Pirate Jokes

I would like to share my two favorite pirate jokes with anyone who has not yet heard them:

A pirate walks into a bar with a steering wheel attached to his crotch.

The observant barkeeper calls over to him, “Hey friend, do you know you’ve got a steering wheel attached to your crotch?”

“Arrrr,” says the pirate, “I know, it’s been drivin’ me nuts all week.”

There once was a famous pirate captain, well known for his fearlessness in battle. One day, the watchman called out to the captain, “Sir, there’s an enemy ship approaching!” The captain called to his first mate, “Prepare for battle, and fetch me my red shirt!” The enemy ship engaged them, but the captain, dressed in his red shirt, fought valiantly, and his crew was able to repel the invaders.

The next day, the watchman called out again, “Captain! Ten enemy ships on the horizon!” Once more the captain called for his red shirt, and once more he led the crew into battle, and they emerged victorious.

That night, after the tales of the heroics were recounted, the first mate asked the captain privately, “What is your secret, sir? And why do you always wear the red shirt?”

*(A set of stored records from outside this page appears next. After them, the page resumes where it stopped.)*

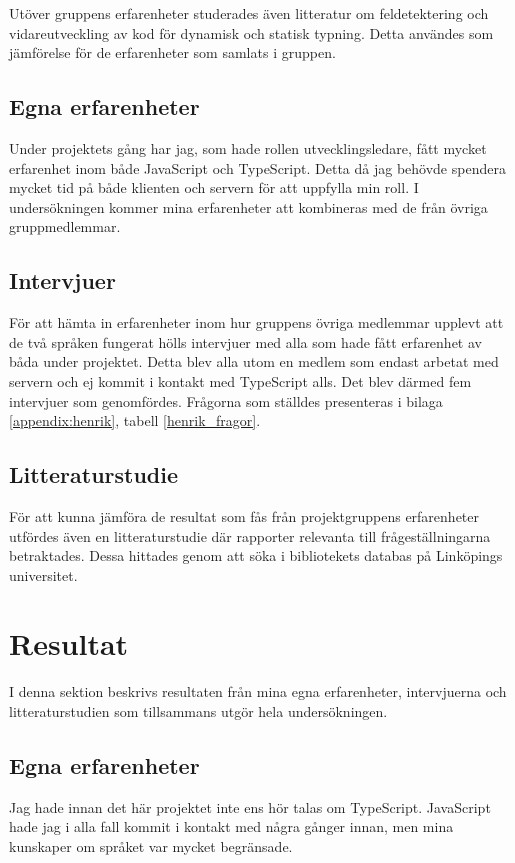 Utöver gruppens erfarenheter studerades även litteratur om feldetektering och vidareutveckling av kod för dynamisk och statisk typning. Detta användes som jämförelse för de erfarenheter som samlats i gruppen.

\subsection{Egna erfarenheter}
Under projektets gång har jag, som hade rollen utvecklingsledare, fått mycket erfarenhet inom både JavaScript och TypeScript. Detta då jag behövde spendera mycket tid på både klienten och servern för att uppfylla min roll. I undersökningen kommer mina erfarenheter att kombineras med de från övriga gruppmedlemmar.

\subsection{Intervjuer}
För att hämta in erfarenheter inom hur gruppens övriga medlemmar upplevt att de två språken fungerat hölls intervjuer med alla som hade fått erfarenhet av båda under projektet. Detta blev alla utom en medlem som endast arbetat med servern och ej kommit i kontakt med TypeScript alls. Det blev därmed fem intervjuer som genomfördes. Frågorna som ställdes presenteras i bilaga \ref{appendix:henrik}, tabell \ref{henrik_fragor}.

\subsection{Litteraturstudie}
För att kunna jämföra de resultat som fås från projektgruppens erfarenheter utfördes även en litteraturstudie där rapporter relevanta till frågeställningarna betraktades. Dessa hittades genom att söka i bibliotekets databas på Linköpings universitet.

\section{Resultat}
I denna sektion beskrivs resultaten från mina egna erfarenheter, intervjuerna och litteraturstudien som tillsammans utgör hela undersökningen.
\subsection{Egna erfarenheter}
Jag hade innan det här projektet inte ens hör talas om TypeScript. JavaScript hade jag i alla fall kommit i kontakt med några gånger innan, men mina kunskaper om språket var mycket begränsade.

“Well, lad,” said the captain, “I suppose I can tell you, but don’t let the rest of the crew know. I wear the red shirt so that, if I am wounded, the blood will not show, and the crew will think me invincible, and fight onward with courage.” The first mate nodded, amazed with the captain’s cunning.

The next day, the watchman calls out, “Captain! One hundred enemy ships on the horizon!” The captain stood firm, his face a mask of pure calm. Then turned to his first mate, “Get me my brown pants.”